··· Available data

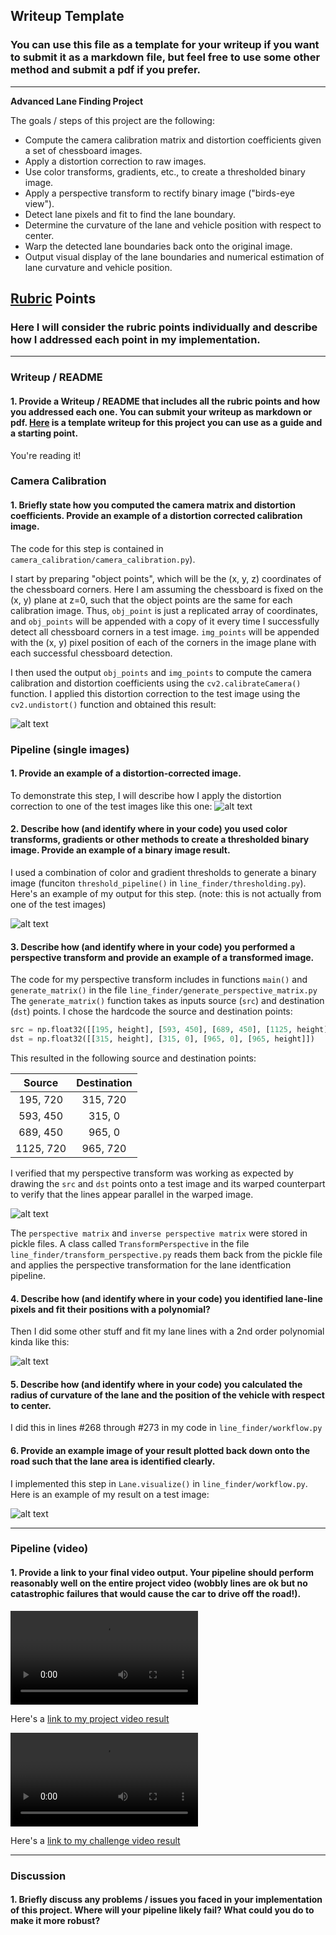 ## Writeup Template

### You can use this file as a template for your writeup if you want to submit it as a markdown file, but feel free to use some other method and submit a pdf if you prefer.

---

**Advanced Lane Finding Project**

The goals / steps of this project are the following:

* Compute the camera calibration matrix and distortion coefficients given a set of chessboard images.
* Apply a distortion correction to raw images.
* Use color transforms, gradients, etc., to create a thresholded binary image.
* Apply a perspective transform to rectify binary image ("birds-eye view").
* Detect lane pixels and fit to find the lane boundary.
* Determine the curvature of the lane and vehicle position with respect to center.
* Warp the detected lane boundaries back onto the original image.
* Output visual display of the lane boundaries and numerical estimation of lane curvature and vehicle position.

[//]: # (Image References)

[image1]: resources/images/camera_cal_corners/calibration2_contrast.jpg "Undistorted"
[image2]: resources/images/output_images/test4_undist.jpg "Road Transformed"
[image3]: resources/images/output_images/test4_threshold.jpg "Binary Example"
[image4]: resources/images/output_images/straight_lines1_warped.jpg  "Warp Example"
[image5]: resources/images/output_images/test4_threshold_line2.jpg "Fit Visual"
[image6]: resources/images/output_images/test4_line.jpg "Output"
[video1]: resources/videos/output_videos/project_video.mp4 "Project Video"
[video2]: resources/videos/output_videos/challenge_video.mp4 "Challenge Video"


## [Rubric](https://review.udacity.com/#!/rubrics/571/view) Points

### Here I will consider the rubric points individually and describe how I addressed each point in my implementation.  

---

### Writeup / README

#### 1. Provide a Writeup / README that includes all the rubric points and how you addressed each one.  You can submit your writeup as markdown or pdf.  [Here](https://github.com/udacity/CarND-Advanced-Lane-Lines/blob/master/writeup_template.md) is a template writeup for this project you can use as a guide and a starting point.  

You're reading it!

### Camera Calibration

#### 1. Briefly state how you computed the camera matrix and distortion coefficients. Provide an example of a distortion corrected calibration image.

The code for this step is contained in `camera_calibration/camera_calibration.py`).  

I start by preparing "object points", which will be the (x, y, z) coordinates of the chessboard corners. Here I am assuming the chessboard is fixed on the (x, y) plane at z=0, such that the object points are the same for each calibration image.  Thus, `obj_point` is just a replicated array of coordinates, and `obj_points` will be appended with a copy of it every time I successfully detect all chessboard corners in a test image.  `img_points` will be appended with the (x, y) pixel position of each of the corners in the image plane with each successful chessboard detection.  

I then used the output `obj_points` and `img_points` to compute the camera calibration and distortion coefficients using the `cv2.calibrateCamera()` function.  I applied this distortion correction to the test image using the `cv2.undistort()` function and obtained this result: 

![alt text][image1]

### Pipeline (single images)

#### 1. Provide an example of a distortion-corrected image.

To demonstrate this step, I will describe how I apply the distortion correction to one of the test images like this one:
![alt text][image2]

#### 2. Describe how (and identify where in your code) you used color transforms, gradients or other methods to create a thresholded binary image.  Provide an example of a binary image result.

I used a combination of color and gradient thresholds to generate a binary image (funciton `threshold_pipeline()` in `line_finder/thresholding.py`).  Here's an example of my output for this step.  (note: this is not actually from one of the test images)

![alt text][image3]

#### 3. Describe how (and identify where in your code) you performed a perspective transform and provide an example of a transformed image.

The code for my perspective transform includes in functions `main()` and `generate_matrix()` in the file `line_finder/generate_perspective_matrix.py` The `generate_matrix()` function takes as inputs source (`src`) and destination (`dst`) points.  I chose the hardcode the source and destination points:

```python
src = np.float32([[195, height], [593, 450], [689, 450], [1125, height]])
dst = np.float32([[315, height], [315, 0], [965, 0], [965, height]])
```

This resulted in the following source and destination points:

| Source        | Destination   | 
|:-------------:|:-------------:| 
| 195, 720      | 315, 720      |
| 593, 450      | 315, 0        | 
| 689, 450      | 965, 0        |
| 1125, 720     | 965, 720      |


I verified that my perspective transform was working as expected by drawing the `src` and `dst` points onto a test image and its warped counterpart to verify that the lines appear parallel in the warped image.

![alt text][image4]

The `perspective matrix` and `inverse perspective matrix` were stored in pickle files. A class called `TransformPerspective` in the file `line_finder/transform_perspective.py` reads them back from the pickle file and applies the perspective transformation for the lane identfication pipeline.

#### 4. Describe how (and identify where in your code) you identified lane-line pixels and fit their positions with a polynomial?

Then I did some other stuff and fit my lane lines with a 2nd order polynomial kinda like this:

![alt text][image5]

#### 5. Describe how (and identify where in your code) you calculated the radius of curvature of the lane and the position of the vehicle with respect to center.

I did this in lines #268 through #273 in my code in `line_finder/workflow.py`

#### 6. Provide an example image of your result plotted back down onto the road such that the lane area is identified clearly.

I implemented this step in `Lane.visualize()` in `line_finder/workflow.py`.  Here is an example of my result on a test image:

![alt text][image6]

---

### Pipeline (video)

#### 1. Provide a link to your final video output.  Your pipeline should perform reasonably well on the entire project video (wobbly lines are ok but no catastrophic failures that would cause the car to drive off the road!).

![alt text][video1]

Here's a [link to my project video result](resources/videos/output_videos/project_video.mp4)

![alt text][video2]

Here's a [link to my challenge video result](resources/videos/output_videos/challenge_video.mp4)

---

### Discussion

#### 1. Briefly discuss any problems / issues you faced in your implementation of this project.  Where will your pipeline likely fail?  What could you do to make it more robust?


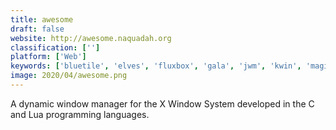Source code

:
 ```yaml
---
title: awesome
draft: false 
website: http://awesome.naquadah.org
classification: ['']
platform: ['Web']
keywords: ['bluetile', 'elves', 'fluxbox', 'gala', 'jwm', 'kwin', 'magic', 'notion.so', 'phoenix', 'ratpoison', 'xfce', 'xmonad', 'dwm', 'herbstluftwm', 'monsterwm', 'musca', 'qtile', 'spectrwm']
image: 2020/04/awesome.png
---
```

A dynamic window manager for the X Window System developed in the C and Lua programming languages.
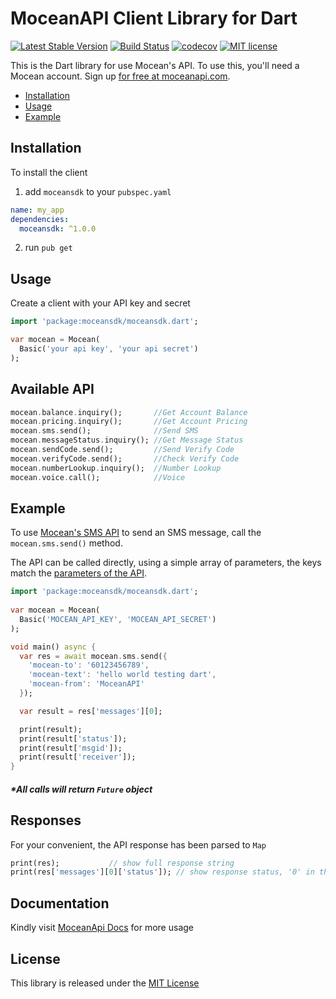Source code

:MoceanAPI Client Library for Dart
============================
[![Latest Stable Version](https://img.shields.io/pub/v/moceansdk.svg)](https://pub.dev/packages/moceansdk)
[![Build Status](https://img.shields.io/travis/com/MoceanAPI/mocean-sdk-dart.svg)](https://travis-ci.com/MoceanAPI/mocean-sdk-dart)
[![codecov](https://img.shields.io/codecov/c/github/MoceanAPI/mocean-sdk-dart.svg)](https://codecov.io/gh/MoceanAPI/mocean-sdk-dart)
[![MIT license](https://img.shields.io/badge/license-MIT-brightgreen.svg)](http://opensource.org/licenses/MIT)

This is the Dart library for use Mocean's API. To use this, you'll need a Mocean account. Sign up [for free at 
moceanapi.com][signup].

 * [Installation](#installation)
 * [Usage](#usage)
 * [Example](#example)
 
## Installation

To install the client

1. add `moceansdk` to your `pubspec.yaml`

```yaml
name: my_app
dependencies:
  moceansdk: ^1.0.0
```

2. run `pub get`

## Usage

Create a client with your API key and secret

```dart
import 'package:moceansdk/moceansdk.dart';

var mocean = Mocean(
  Basic('your api key', 'your api secret')
);
```

## Available API
```dart
mocean.balance.inquiry();       //Get Account Balance
mocean.pricing.inquiry();       //Get Account Pricing
mocean.sms.send();              //Send SMS
mocean.messageStatus.inquiry(); //Get Message Status
mocean.sendCode.send();         //Send Verify Code
mocean.verifyCode.send();       //Check Verify Code
mocean.numberLookup.inquiry();  //Number Lookup
mocean.voice.call();            //Voice
```

## Example

To use [Mocean's SMS API][doc_sms] to send an SMS message, call the `mocean.sms.send()` method.

The API can be called directly, using a simple array of parameters, the keys match the [parameters of the API][doc_sms].

```dart
import 'package:moceansdk/moceansdk.dart';
  
var mocean = Mocean(
  Basic('MOCEAN_API_KEY', 'MOCEAN_API_SECRET')
);

void main() async {
  var res = await mocean.sms.send({
    'mocean-to': '60123456789',
    'mocean-text': 'hello world testing dart',
    'mocean-from': 'MoceanAPI'
  });

  var result = res['messages'][0];

  print(result);
  print(result['status']);
  print(result['msgid']);
  print(result['receiver']);
}
```

##### *All calls will return `Future` object

## Responses

For your convenient, the API response has been parsed to `Map`

```dart
print(res);           // show full response string
print(res['messages'][0]['status']); // show response status, '0' in this case
```

## Documentation

Kindly visit [MoceanApi Docs][doc_main] for more usage

## License

This library is released under the [MIT License][license]

[signup]: https://dashboard.moceanapi.com/register?medium=github&campaign=sdk-go
[doc_main]: https://moceanapi.com/docs/?dart
[doc_sms]: https://moceanapi.com/docs/?dart#send-sms
[license]: LICENSE.txt

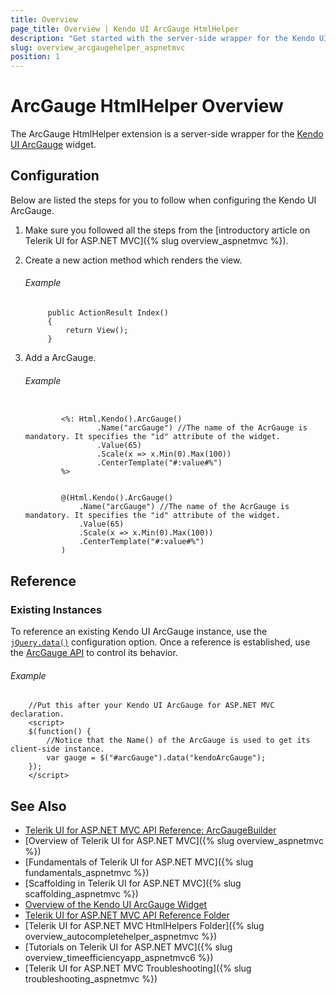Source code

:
 ```yaml
---
title: Overview
page_title: Overview | Kendo UI ArcGauge HtmlHelper
description: "Get started with the server-side wrapper for the Kendo UI ArcGauge widget for ASP.NET MVC."
slug: overview_arcgaugehelper_aspnetmvc
position: 1
---
```


# ArcGauge HtmlHelper Overview

The ArcGauge HtmlHelper extension is a server-side wrapper for the [Kendo UI ArcGauge](http://docs.telerik.com/kendo-ui/api/javascript/dataviz/ui/arcgauge) widget.

## Configuration

Below are listed the steps for you to follow when configuring the Kendo UI ArcGauge.

1. Make sure you followed all the steps from the [introductory article on Telerik UI for ASP.NET MVC]({% slug overview_aspnetmvc %}).

1. Create a new action method which renders the view.

    ###### Example

            public ActionResult Index()
            {
                return View();
            }

1. Add a ArcGauge.

    ###### Example

    ```tab-ASPX

            <%: Html.Kendo().ArcGauge()
                    .Name("arcGauge") //The name of the AcrGauge is mandatory. It specifies the "id" attribute of the widget.
                    .Value(65)
                    .Scale(x => x.Min(0).Max(100))
                    .CenterTemplate("#:value#%")
            %>
    ```
    ```tab-Razor

            @(Html.Kendo().ArcGauge()
                .Name("arcGauge") //The name of the AcrGauge is mandatory. It specifies the "id" attribute of the widget.
                .Value(65)
                .Scale(x => x.Min(0).Max(100))
                .CenterTemplate("#:value#%")
            )
    ```

## Reference

### Existing Instances

To reference an existing Kendo UI ArcGauge instance, use the [`jQuery.data()`](http://api.jquery.com/jQuery.data/) configuration option. Once a reference is established, use the [ArcGauge API](http://docs.telerik.com/kendo-ui/api/javascript/dataviz/ui/arcgauge#methods) to control its behavior.

###### Example

        //Put this after your Kendo UI ArcGauge for ASP.NET MVC declaration.
        <script>
        $(function() {
            //Notice that the Name() of the ArcGauge is used to get its client-side instance.
            var gauge = $("#arcGauge").data("kendoArcGauge");
        });
        </script>

## See Also

* [Telerik UI for ASP.NET MVC API Reference: ArcGaugeBuilder](http://docs.telerik.com/aspnet-mvc/api/Kendo.Mvc.UI.Fluent/ArcGaugeBuilder)
* [Overview of Telerik UI for ASP.NET MVC]({% slug overview_aspnetmvc %})
* [Fundamentals of Telerik UI for ASP.NET MVC]({% slug fundamentals_aspnetmvc %})
* [Scaffolding in Telerik UI for ASP.NET MVC]({% slug scaffolding_aspnetmvc %})
* [Overview of the Kendo UI ArcGauge Widget](http://docs.telerik.com/kendo-ui/controls/gauges/arcgauge/overview)
* [Telerik UI for ASP.NET MVC API Reference Folder](http://docs.telerik.com/aspnet-mvc/api/Kendo.Mvc/AggregateFunction)
* [Telerik UI for ASP.NET MVC HtmlHelpers Folder]({% slug overview_autocompletehelper_aspnetmvc %})
* [Tutorials on Telerik UI for ASP.NET MVC]({% slug overview_timeefficiencyapp_aspnetmvc6 %})
* [Telerik UI for ASP.NET MVC Troubleshooting]({% slug troubleshooting_aspnetmvc %})
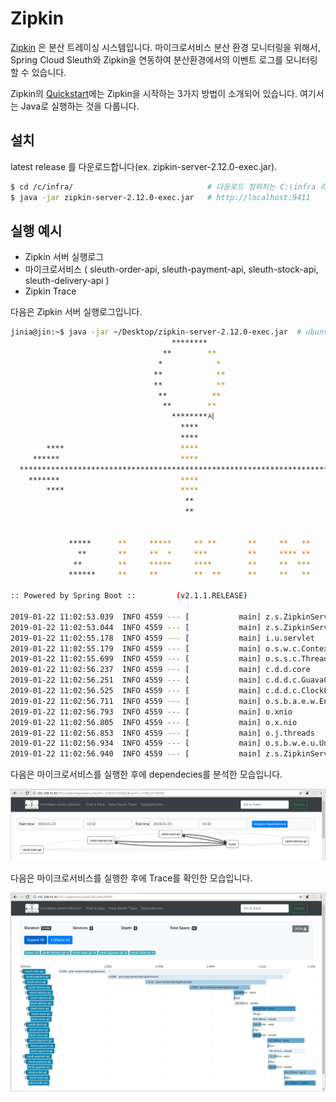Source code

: # Zipkin

[Zipkin](https://zipkin.io/) 은 분산 트레이싱 시스템입니다. 
마이크로서비스 분산 환경 모니터링을 위해서, Spring Cloud Sleuth와 Zipkin을 연동하여 
분산환경에서의 이벤트 로그를 모니터링할 수 있습니다.

Zipkin의 [Quickstart](https://zipkin.io/pages/quickstart)에는 Zipkin을 시작하는 3가지 방법이 소개되어 있습니다.
여기서는 Java로 실행하는 것을 다룹니다.  

## 설치 

latest release 를 다운로드합니다(ex. zipkin-server-2.12.0-exec.jar). 

```bash
$ cd /c/infra/                              # 다운로드 정위치는 C:\infra 라고 정  
$ java -jar zipkin-server-2.12.0-exec.jar   # http://localhost:9411
```

## 실행 예시

* Zipkin 서버 실행로그
* 마이크로서비스 ( sleuth-order-api, sleuth-payment-api, sleuth-stock-api, sleuth-delivery-api ) 
* Zipkin Trace 


다음은 Zipkin 서버 실행로그입니다.

```bash
jinia@jin:~$ java -jar ~/Desktop/zipkin-server-2.12.0-exec.jar  # ubuntu 실행예
                                    ********
                                  **        **
                                 *            *
                                **            **
                                **            **
                                 **          **
                                  **        **
                                    ********시
                                      ****
                                      ****
        ****                          ****
     ******                           ****                                 ***
  ****************************************************************************
    *******                           ****                                 ***
        ****                          ****
                                       **
                                       **


             *****      **     *****     ** **       **     **   **
               **       **     **  *     ***         **     **** **
              **        **     *****     ****        **     **  ***
             ******     **     **        **  **      **     **   **

:: Powered by Spring Boot ::         (v2.1.1.RELEASE)

2019-01-22 11:02:53.039  INFO 4559 --- [           main] z.s.ZipkinServer                         : Starting ZipkinServer on jin with PID 4559 (/home/jinia/Desktop/zipkin-server-2.12.0-exec.jar started by jinia in /home/jinia)
2019-01-22 11:02:53.044  INFO 4559 --- [           main] z.s.ZipkinServer                         : The following profiles are active: shared
2019-01-22 11:02:55.178  INFO 4559 --- [           main] i.u.servlet                              : Initializing Spring embedded WebApplicationContext
2019-01-22 11:02:55.179  INFO 4559 --- [           main] o.s.w.c.ContextLoader                    : Root WebApplicationContext: initialization completed in 2073 ms
2019-01-22 11:02:55.699  INFO 4559 --- [           main] o.s.s.c.ThreadPoolTaskExecutor           : Initializing ExecutorService 'applicationTaskExecutor'
2019-01-22 11:02:56.237  INFO 4559 --- [           main] c.d.d.core                               : DataStax Java driver 3.6.0 for Apache Cassandra
2019-01-22 11:02:56.251  INFO 4559 --- [           main] c.d.d.c.GuavaCompatibility               : Detected Guava >= 19 in the classpath, using modern compatibility layer
2019-01-22 11:02:56.525  INFO 4559 --- [           main] c.d.d.c.ClockFactory                     : Using native clock to generate timestamps.
2019-01-22 11:02:56.711  INFO 4559 --- [           main] o.s.b.a.e.w.EndpointLinksResolver        : Exposing 16 endpoint(s) beneath base path '/actuator'
2019-01-22 11:02:56.793  INFO 4559 --- [           main] o.xnio                                   : XNIO version 3.6.5.Final
2019-01-22 11:02:56.805  INFO 4559 --- [           main] o.x.nio                                  : XNIO NIO Implementation Version 3.6.5.Final
2019-01-22 11:02:56.853  INFO 4559 --- [           main] o.j.threads                              : JBoss Threads version 2.3.2.Final
2019-01-22 11:02:56.934  INFO 4559 --- [           main] o.s.b.w.e.u.UndertowServletWebServer     : Undertow started on port(s) 9411 (http) with context path ''
2019-01-22 11:02:56.940  INFO 4559 --- [           main] z.s.ZipkinServer                         : Started ZipkinServer in 4.695 seconds (JVM running for 5.762)
```

다음은 마이크로서비스를 실행한 후에 dependecies를 분석한 모습입니다.

![Image](../images/zipkin-dependencies-kafka.png) 

다음은 마이크로서비스를 실행한 후에 Trace를 확인한 모습입니다. 

![Image](../images/zipkin-trace-span-kafka.png)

······

§ What the exercise asks: Begin at the first line of the entries above and return each line exactly, stopping after the line that contains "position with respect to center.". Pictures do not belong in the copy.

§ Answer space:
 ## Writeup Template

### You can use this file as a template for your writeup if you want to submit it as a markdown file, but feel free to use some other method and submit a pdf if you prefer.

---

**Advanced Lane Finding Project**

The goals / steps of this project are the following:

* Compute the camera calibration matrix and distortion coefficients given a set of chessboard images.
* Apply a distortion correction to raw images.
* Use color transforms, gradients, etc., to create a thresholded binary image.
* Apply a perspective transform to rectify binary image ("birds-eye view").
* Detect lane pixels and fit to find the lane boundary.
* Determine the curvature of the lane and vehicle position with respect to center.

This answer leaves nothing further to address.